Why don’t Russians smile?

Irina Baranova
An American living in St. Petersburg for the past three years has already experienced all shades of the Russian smile. And you know what? He proves that the stereotype about grumpy Russians is wrong! (And Massachusetts people are no more smiley).

I am from Massachusetts, a place where I and my fellow denizens have been dubbed, “Massholes.” When we say, “I just made you coffee, if you want a smile, you’re going to have to pay extra,” our fellows from other states hear: “I am a raging asshole.” This might be why, at least from an American perspective, people see Russians as grumpy and unsmiling. Whereas, coming from Massachusetts, where we’ve been dealing with people’s overtly cheery nonsense for 250 years, Russia has been putting up with it for many centuries more. 

Just as in Massachusetts, where our coldness has nothing to do with the other person, and everything to do with personal choice, Russia also has a similar misguided stereotype overshadowing them in the eyes of the world. Since in Massachusetts we see this as being genuine rather than lathering people with fake kindness, I asked some Russians where this idea originated for them, and what makes them smile. So, the next time there is an article or a joke talking about how they don’t smile, this can act as a handy reference guide.

“Smiling is a sign of idiocy” 

“Well you probably have been told that we Russians have a saying, ‘smiling/laughing for no reason is a sign of idiocy”, says my friend Nadja, a Saint Petersburg resident. “And as kids naturally smile often, overbearing parents and teachers impose this stupid shit on them. And why this saying exists in our culture, historically, is a good question.”

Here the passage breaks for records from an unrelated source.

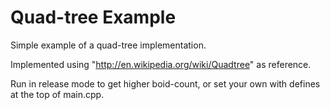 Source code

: # Quad-tree Example
Simple example of a quad-tree implementation.

Implemented using "http://en.wikipedia.org/wiki/Quadtree" as reference.

Run in release mode to get higher boid-count, or set your own with defines at the top of main.cpp.
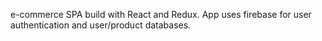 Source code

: e-commerce SPA build with React and Redux. App uses firebase for user authentication and user/product databases.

Nadja assumes that it likely has roots in the Russian peasant way of life which was a constant effort and overcoming harsh natural conditions to farm for food to survive, which results in the “life is no joy but suffering” attitude. And people who smile often just annoy grumpy others, so it’s just a crabbing mentality, “look at you, you dare to be happy - I suffer and you must suffer too.” “We Russians are not made for dolce vita like Italians,” Nadjia adds.

For Nadja, what makes her smile are: 

  1. Seeing her loved ones, or cute animals.
    2. Getting paid.
    3. Looking forward to a vacation.
    4. Silly jokes and stupid memes, “of course.”

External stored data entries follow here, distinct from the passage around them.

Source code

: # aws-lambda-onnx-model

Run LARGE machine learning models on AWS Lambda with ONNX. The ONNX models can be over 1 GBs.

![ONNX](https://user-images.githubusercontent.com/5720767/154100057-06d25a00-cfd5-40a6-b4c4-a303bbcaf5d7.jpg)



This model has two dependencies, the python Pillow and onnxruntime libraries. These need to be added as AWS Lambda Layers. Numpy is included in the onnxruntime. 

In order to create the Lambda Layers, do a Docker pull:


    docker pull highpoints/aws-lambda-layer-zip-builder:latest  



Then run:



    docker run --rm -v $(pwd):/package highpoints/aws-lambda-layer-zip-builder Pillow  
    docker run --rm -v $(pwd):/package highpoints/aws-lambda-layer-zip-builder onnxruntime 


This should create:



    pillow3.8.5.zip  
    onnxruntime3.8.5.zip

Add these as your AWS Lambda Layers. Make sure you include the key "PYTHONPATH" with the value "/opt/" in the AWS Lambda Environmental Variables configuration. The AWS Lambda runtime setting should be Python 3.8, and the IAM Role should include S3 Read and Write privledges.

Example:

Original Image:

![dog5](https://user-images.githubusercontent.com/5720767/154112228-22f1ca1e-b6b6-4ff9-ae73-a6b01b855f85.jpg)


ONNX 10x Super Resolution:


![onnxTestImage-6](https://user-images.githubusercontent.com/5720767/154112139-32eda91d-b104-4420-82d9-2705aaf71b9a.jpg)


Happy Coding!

No-smiling “Soviet face” and the heritage of Dostoevsky

Yara, who smiles at a good joke and when she gets to relax, calls it the no-smiling “Soviet face.” She believes it was part of education during the USSR that you have to work a lot to have some money or be successful. “That's why everybody is angry and tired. So, I call it Soviet face,” she says. 

When I asked my friend Sasha for his thoughts on why this stereotype exists, he had this to say: 

“I think the most common explanation is based on this idea of ‘sincerity.’ Meaning that Russians do not express what they do not feel.” Sasha has added other possible explanations: 

  1. History — stuff has happened and people were passively oppressed for a century. 
  2. National mentality aka we-are-all-just-sad — you can think of Dostoevsky's characters, or those of Chekhov or Tolstoy, which demonstrate, from my point of view, that Russia’s general mentality is not one of action, joy and happiness. “As a nation of philosophers — we constantly hyper-interpret things, trying to understand what's going on (and usually there's nothing good) and trying to explain reality, while being passive within it instead of acting to create a better version of the previous minute,” Sasha says. 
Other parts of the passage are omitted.